-------- DATA IN THIS EXERCISE --------
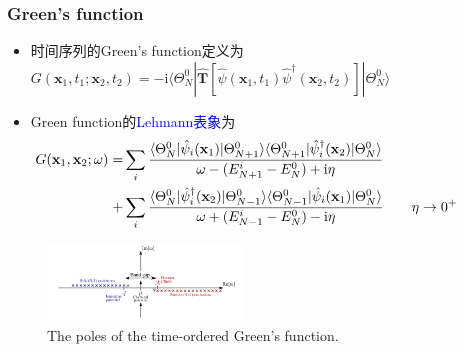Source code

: {\frame
{
	\frametitle{\textrm{Green's function}}
	\begin{itemize}
\vspace{-7pt}
		\item 时间序列的\textrm{Green's function}定义为$G(\mathbf{x}_1,t_1;\mathbf{x}_2,t_2)=-\mathrm{i}\langle\Theta_N^0|\hat{\mathbf{T}}[\hat\psi(\mathbf{x}_1,t_1)\hat\psi^{\dag}(\mathbf{x}_2,t_2)]|\Theta_N^0\rangle$
		\item \textrm{Green function}的\textcolor{blue}{\textrm{Lehmann}表象}为
			\begin{displaymath}
				\begin{aligned}
					\hspace*{-35pt}
					G(\mathbf{x}_1,\mathbf{x}_2;\omega)=&\sum\limits_i\dfrac{\langle\Theta_N^0|\hat\psi_i(\mathbf{x}_1)|\Theta_{N+1}^0\rangle\langle\Theta_{N+1}^0|\hat\psi_i^{\dag}(\mathbf{x}_2)|\Theta_N^0\rangle}{\omega-(E_{N+1}^i-E_N^0)+\mathrm{i}\eta}\\
					+&\sum\limits_i\dfrac{\langle\Theta_N^0|\hat\psi_i^{\dag}(\mathbf{x}_2)|\Theta_{N-1}^0\rangle\langle\Theta_{N-1}^0|\hat\psi_i(\mathbf{x}_1)|\Theta_N^0\rangle}{\omega+(E_{N-1}^i-E_N^0)-\mathrm{i}\eta}\qquad\eta\rightarrow0^+
				\end{aligned}
			\end{displaymath}
			{\fontsize{6.2pt}{6.2pt}}
	\end{itemize}
\begin{figure}[h!]
\centering
\vspace{-5pt}
\includegraphics[height=0.80in,width=2.05in,viewport=30 1 660 265,clip]{Figures/GW-0.png}
\caption{\textrm{\tiny{The poles of the time-ordered Green's function.}}}%
\label{GW-0}
\end{figure}
}

}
--------
▸ **WHAT TO DO**
In the material above, find the line with "poles of the"; then retype it and every line after it through the last, exactly as written.

▸ **SOLUTION TO THIS PROBLEM**
\caption{\textrm{\tiny{The poles of the time-ordered Green's function.}}}%
\label{GW-0}
\end{figure}
}

}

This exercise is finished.